(Stored data)
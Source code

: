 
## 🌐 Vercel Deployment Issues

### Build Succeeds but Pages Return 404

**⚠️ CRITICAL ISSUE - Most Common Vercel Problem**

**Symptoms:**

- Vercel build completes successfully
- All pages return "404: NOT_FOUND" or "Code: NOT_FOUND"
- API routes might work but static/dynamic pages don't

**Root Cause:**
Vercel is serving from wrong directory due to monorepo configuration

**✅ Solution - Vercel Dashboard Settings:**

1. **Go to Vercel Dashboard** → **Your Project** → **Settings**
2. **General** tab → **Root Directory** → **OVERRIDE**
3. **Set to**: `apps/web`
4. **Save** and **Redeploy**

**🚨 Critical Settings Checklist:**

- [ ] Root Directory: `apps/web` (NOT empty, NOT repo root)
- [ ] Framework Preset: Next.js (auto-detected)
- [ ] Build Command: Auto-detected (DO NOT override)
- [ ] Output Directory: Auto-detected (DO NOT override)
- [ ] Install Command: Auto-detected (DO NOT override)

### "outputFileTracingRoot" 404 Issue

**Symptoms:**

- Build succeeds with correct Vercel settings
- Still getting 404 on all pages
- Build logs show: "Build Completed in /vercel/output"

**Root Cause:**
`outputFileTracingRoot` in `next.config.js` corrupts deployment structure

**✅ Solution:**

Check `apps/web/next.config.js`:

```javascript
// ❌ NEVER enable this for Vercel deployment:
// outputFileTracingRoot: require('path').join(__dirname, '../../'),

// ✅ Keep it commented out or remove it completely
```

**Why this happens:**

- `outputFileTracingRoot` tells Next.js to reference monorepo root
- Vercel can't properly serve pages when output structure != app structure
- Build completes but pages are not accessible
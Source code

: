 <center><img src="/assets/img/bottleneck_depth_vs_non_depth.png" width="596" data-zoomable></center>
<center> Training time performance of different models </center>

* **EXERCISE OBJECTIVE**: Each line in which the string "apps" is found must be copied from the data.

* **RESPONSE BOX**:
3. **Set to**: `apps/web`
- [ ] Root Directory: `apps/web` (NOT empty, NOT repo root)
Check `apps/web/next.config.js`:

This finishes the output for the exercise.